What Banjo-Kazooie was to Super Mario 64, Grabbed by the Ghoulies was trying to be for Luigi's Mansion: Rare's (specifically the Mayles team's) spin and progression of Nintendo's launch title, exploring what was possible on next-gen hardware through a simple treatise on basic beat-'em up mechanics wrapped up in a silly, spooky narrative. The problem Ghoulies ran into, and the reason it's not-so-well-remembered, is that it was delivered out of context. The Mayles team developed it as a low-stakes cool-down project following Banjo-Tooie. It probably would've done fine on GameCube, maybe reading as an also-ran around whatever Donkey Kong and Sabre Wulf projects Rare was developing concurrently. But Microsoft acquired Rare, and the Luigi's Mansion-analogue became Rare's Xbox debut, when all eyes on it expected a Super Mario Sunshine- or maybe even Wind Waker-analogue. No cool-down project should have that type of pressure on it.

Ghoulies is a pretty great time, honestly! "Twin-stick beat-'em up" sounds like an odd high-concept to wrap your head around, but it's actually quite straightforward: Cooper's moveset is extremely unimportant, with all the different animations largely existing for flavor more than anything. The focus is instead placed on crowd control - something always present in beat-'em ups but usually more as a consequence of level progression and managing enemy spawns more than anything. The game actually gets a good deal of mileage out of it even before the gameplay modifiers, as you fall into a pretty good rhythm weaving around enemies, trying to manage different enemy classes' attacks and patterns. For a somewhat more contemporary analogue, I'd compare it to something like One Finger Death Punch or Kung Fury: Street Rage, just in 3 dimensions.

But those gameplay modifiers are the heart and soul of the experience, and what keeps it from getting too repetitive over its one-hundred rooms. How they're paced out is great fun, too. The fluctuating hit point total makes for a great tone-setter for each room (though, if the mad Baron can just mess with Cooper's HP like that, why doesn't he just leave him at 1 the whole game? Ah well, we wouldn't have a game otherwise). Sometimes you have a special weapon, and managing its heat gauge becomes part of the challenge. On top of all this, most rooms have additional modifiers too, like "Only defeat X type of enemy", "Don't take damage", "Don't damage the environment", etc. Always interesting to see what challenge the game will offer next, and try to figure out how you're expected to see it through.

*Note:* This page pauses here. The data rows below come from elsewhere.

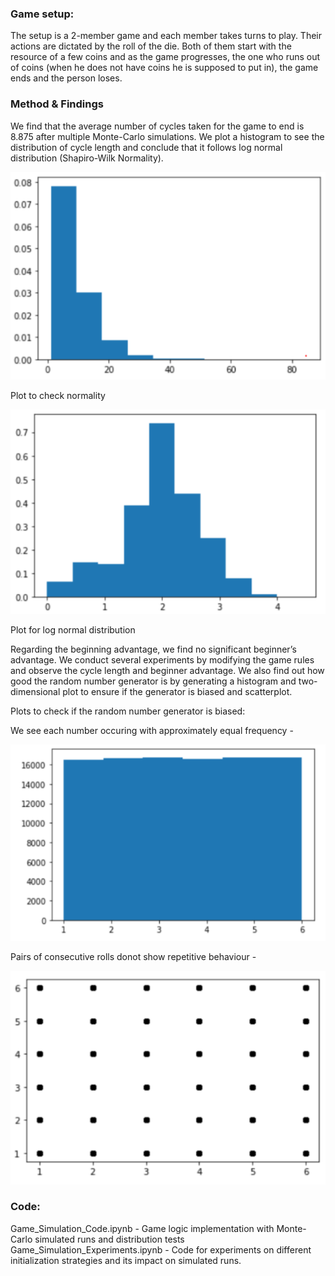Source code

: ### Game setup:
The setup is a 2-member game and each member takes turns to play. Their actions are dictated by the roll of the die. Both of them start with the resource of a few coins and as the game progresses, the one who runs out of coins (when he does not have coins he is supposed to put in), the game ends and the person loses. 

### Method & Findings
We find that the average number of cycles taken for the game to end is 8.875 after multiple Monte-Carlo simulations. We plot a histogram to see the distribution of cycle length and conclude that it follows log normal distribution (Shapiro-Wilk Normality).

![Distribution](https://github.com/svellaichamy3/Simulation/blob/main/Probability%20Game/images/Distributions.PNG)

Plot to check normality

![LDistr](https://github.com/svellaichamy3/Simulation/blob/main/Probability%20Game/images/Distributions_log.PNG)

Plot for log normal distribution

Regarding the beginning advantage, we find no significant beginner’s advantage. We conduct several experiments by modifying the game rules and observe the cycle length and beginner advantage. We also find out how good the random number generator is by generating a histogram and two-dimensional plot to ensure if the generator is biased and scatterplot.  

Plots to check if the random number generator is biased:

We see each number occuring with approximately equal frequency -


![Bias1](https://github.com/svellaichamy3/Simulation/blob/main/Probability%20Game/images/bar.PNG)


Pairs of consecutive rolls donot show repetitive behaviour - 


![Bias2](https://github.com/svellaichamy3/Simulation/blob/main/Probability%20Game/images/dot.PNG)


### Code:  
Game_Simulation_Code.ipynb - Game logic implementation with Monte-Carlo simulated runs and distribution tests
Game_Simulation_Experiments.ipynb - Code for experiments on different initialization strategies and its impact on simulated runs.


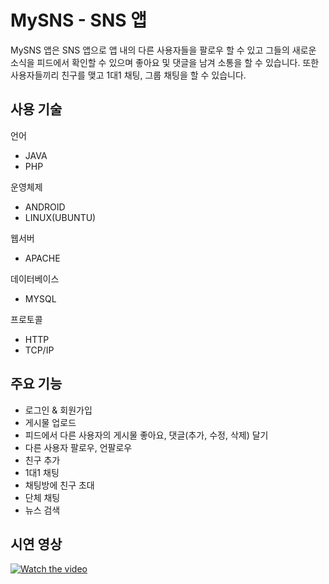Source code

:# MySNS - SNS 앱

MySNS 앱은 SNS 앱으로 앱 내의 다른 사용자들을 팔로우 할 수 있고 그들의 새로운 소식을 피드에서 확인할 수 있으며 좋아요 및 댓글을 남겨 소통을 할 수 있습니다. 또한 사용자들끼리 친구를 맺고 1대1 채팅, 그룹 채팅을 할 수 있습니다.

## 사용 기술

언어
* JAVA
* PHP

운영체제
* ANDROID
* LINUX(UBUNTU)

웹서버 
* APACHE

데이터베이스
* MYSQL

프로토콜
* HTTP
* TCP/IP

## 주요 기능

* 로그인 & 회원가입
* 게시물 업로드
* 피드에서 다른 사용자의 게시물 좋아요, 댓글(추가, 수정, 삭제) 달기
* 다른 사용자 팔로우, 언팔로우
* 친구 추가
* 1대1 채팅
* 채팅방에 친구 초대
* 단체 채팅
* 뉴스 검색


## 시연 영상
[![Watch the video](https://img.youtube.com/vi/lOrrlyicAcc/maxresdefault.jpg)](https://www.youtube.com/watch?v=lOrrlyicAcc)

Or... you can always fail the challenge, since losing the challenge doesn't mean starting it over. It just means that the Reaper has entered the playing field. Touching the Reaper means instant death, but maybe you can avoid him while you wrap up what you have to do? I always always love the extra challenge a game gets out of having a playable fail state, where you can salvage a botched run despite the odds being stacked against you. Tying it into the Grim Reaper, in the same way Persona 3 would do a couple years later, makes it all the sweeter to me.

Also, is the Reaper here a repudiation of Gregg the Grim Reaper from Conker, or is Gregg the Grim Reaper Chris Seavor taking the piss on Gregg Mayles for wanting to have a reaper in his next game? You decide.

Grabbed by the Ghoulies isn't a favorite game of mine, but it's one where I feel it easily could be. The more I sit on it, the more fondly I find myself thinking about it, and the more fun and clever I find its design decisions. I think the game's undergone a bit of a critical re-examination following Rare Replay, which I think it was due; I'm certainly grateful Rare Replay gave me the chance to play it in the first place!